For nearly as long as I have been using NixOS, krops has been my deployment tool of choice. It is not as well-known as alternatives like NixOps or Colmena, but has served me well for long time. However, it does not yet support flakes natively and also lacks some other features like parallel deployments and the flexibility to run individual deployment steps.
I recently stumbled upon go-task and after playing a bit with it, I immediately had the idea of writing a deployment tool with it to address everything I was missing in krops. Lollypops (Lollypop Operations) has been in use successfully on all my machines since then and is still evolving.

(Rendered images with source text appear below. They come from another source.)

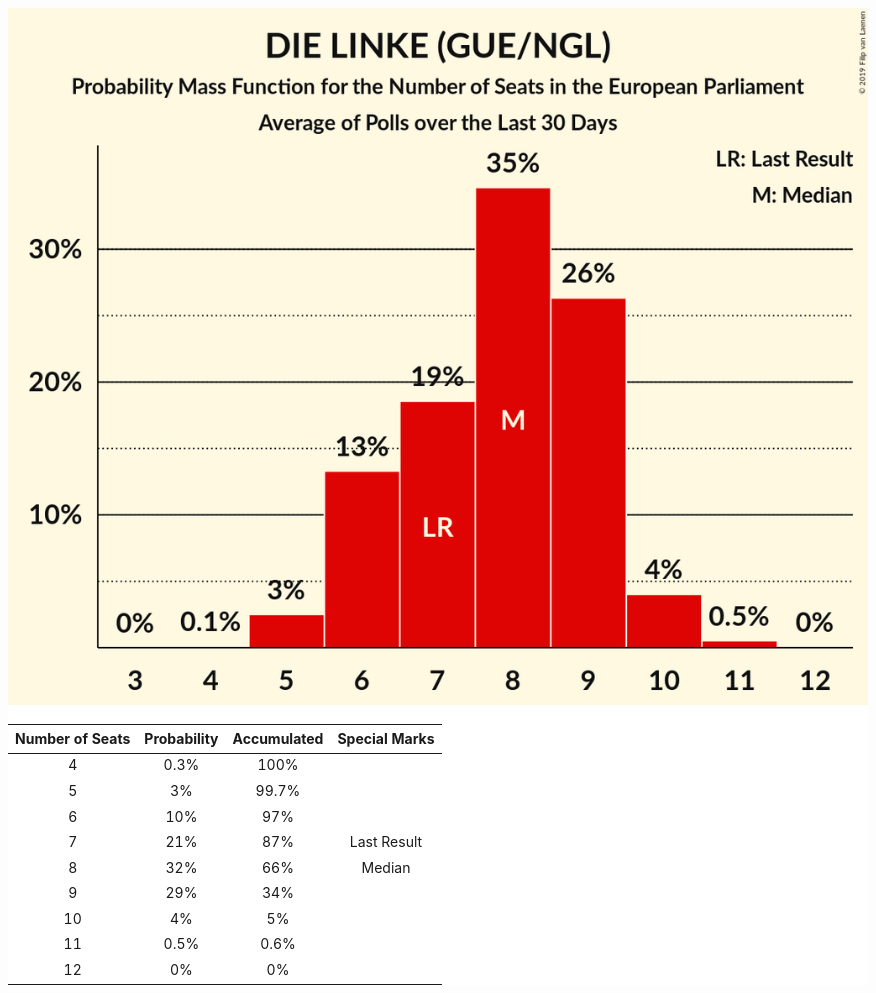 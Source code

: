 ![Graph with seats probability mass function not yet produced](average-2019-04-23-seats-pmf-dielinkeguengl.png "Seats Probability Mass Function")

| Number of Seats | Probability | Accumulated | Special Marks |
|:---------------:|:-----------:|:-----------:|:-------------:|
| 4 | 0.3% | 100% |  |
| 5 | 3% | 99.7% |  |
| 6 | 10% | 97% |  |
| 7 | 21% | 87% | Last Result |
| 8 | 32% | 66% | Median |
| 9 | 29% | 34% |  |
| 10 | 4% | 5% |  |
| 11 | 0.5% | 0.6% |  |
| 12 | 0% | 0% |  |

Why another deployment tool?
There are already numerous deployment tools for NixOS out there, so the question arises why anyone would want to write another one. In short, I have tried most of them and none of them provided the feature set I wanted or had other limitations. Let met go over my deployment tool journey.
NixOps
The first deployment tool anyone will encounter when using NixOS beyond the
simple nixos-rebuild switch
is probably
NixOps. It is more "official" than other
choices and well-tested. However, while it sure has its place in other
scenarios it is not for me. First up, it is not stateless. It keeps a SQLite
database with the status of all machines. This limit deployment to a single
central machine. Sure, I could sync the state over multiple machines, but that
is an unnecessary complication in my opinion. Also, at least at the time of me
using it, the secrets deployment was very rudimentary and only supported
clear text secrets which is not optimal and prevents me from pushing my NixOS
configurations to a public repository. There are workarounds for
this and NixOps can
for sure be extended, but together with its stateful nature I don't see the
point of going this rout for my use-case.
Colmena
Colmena does a lot of things right. In fact, it seems to be a very nice piece of software and include most of the features I would like to see in a modern NixOS deployment tool. However, there are also some limitations that keep me from switching to it. First off, I don't really like the choice of configuration format for deployments.

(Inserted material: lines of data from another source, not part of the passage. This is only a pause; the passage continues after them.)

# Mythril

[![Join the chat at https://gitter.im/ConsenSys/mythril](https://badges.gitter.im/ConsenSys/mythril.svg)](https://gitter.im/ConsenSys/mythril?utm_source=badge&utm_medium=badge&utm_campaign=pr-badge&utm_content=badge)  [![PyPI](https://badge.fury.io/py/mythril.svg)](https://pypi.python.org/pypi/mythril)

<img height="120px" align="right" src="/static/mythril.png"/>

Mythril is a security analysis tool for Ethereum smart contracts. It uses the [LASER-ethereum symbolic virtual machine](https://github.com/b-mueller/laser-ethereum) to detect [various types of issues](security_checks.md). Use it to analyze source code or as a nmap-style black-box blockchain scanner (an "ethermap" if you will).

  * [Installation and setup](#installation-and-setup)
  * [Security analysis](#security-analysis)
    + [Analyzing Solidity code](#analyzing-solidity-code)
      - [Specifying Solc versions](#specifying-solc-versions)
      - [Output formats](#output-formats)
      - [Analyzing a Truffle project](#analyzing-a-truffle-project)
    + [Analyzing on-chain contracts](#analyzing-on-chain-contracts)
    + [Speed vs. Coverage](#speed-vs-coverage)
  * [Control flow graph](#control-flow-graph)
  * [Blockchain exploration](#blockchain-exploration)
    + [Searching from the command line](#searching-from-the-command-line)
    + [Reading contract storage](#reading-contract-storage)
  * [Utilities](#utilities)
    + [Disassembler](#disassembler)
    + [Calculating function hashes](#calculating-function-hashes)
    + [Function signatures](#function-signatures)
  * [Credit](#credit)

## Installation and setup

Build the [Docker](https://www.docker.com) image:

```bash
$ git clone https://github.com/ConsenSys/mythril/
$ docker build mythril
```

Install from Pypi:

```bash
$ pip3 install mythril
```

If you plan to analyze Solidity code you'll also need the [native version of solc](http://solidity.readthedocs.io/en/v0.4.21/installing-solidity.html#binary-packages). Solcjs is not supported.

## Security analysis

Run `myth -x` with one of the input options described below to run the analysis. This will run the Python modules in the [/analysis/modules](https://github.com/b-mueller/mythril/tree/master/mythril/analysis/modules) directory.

Instead of putting the deployment options in the configuration of the host itself, Colmena requires a separate flake output
{
colmena = {
meta = {
nixpkgs = import nixpkgs {
system = "x86_64-linux";
};
};
host-a = { name, nodes, pkgs, ... }: {
boot.isContainer = true;
time.timeZone = nodes.host-b.config.time.timeZone;
};
host-b = {
deployment = {
targetHost = "somehost.tld";
targetPort = 1234;
targetUser = "luser";
};
boot.isContainer = true;
time.timeZone = "America/Los_Angeles";
};
};
}
I find this non-standarized flake output suboptimal. For example having all
deployment options for all hosts in a central output makes it complicated to
move a host to a different flake. A more elegant solution in my opinion would be
to make the deployment and secrets management part of the host itself (part of
nixosConfigurations.<hostname>
).
The second and probably more deciding factor for me is complexity. This might be highly subjective, but just like NixOps Colmena consists of a substantial amount of (in this case Rust) code, that does a lot behind the scenes. It might not be a problem in itself if you are willing to read it all or don't run into cases where you have to debug much, but it is complexity that is not needed to perform the tasks we are trying to accomplish in my opinion. The configurations of my systems and infrastructure is something I want to be able to understand to its last detail and this seems like an unnecessary source of complexity which besides debugging makes building on it and extending problematic. This aspect is on that has led me to the last tool compared here, krops, which I was using before.
Krops
What is actually needed to deploy a NixOS system? In general, you will in most cases:
- Decrypt/fetch and copy secrets to the target
- Run
nixos-rebuild switch
- Optional, other steps like copying over the configuration
If you are thinking, you could do this with a simple bash script for each host, you are right. Krops is a tool that will generate that script for you from a configuration file written in nix.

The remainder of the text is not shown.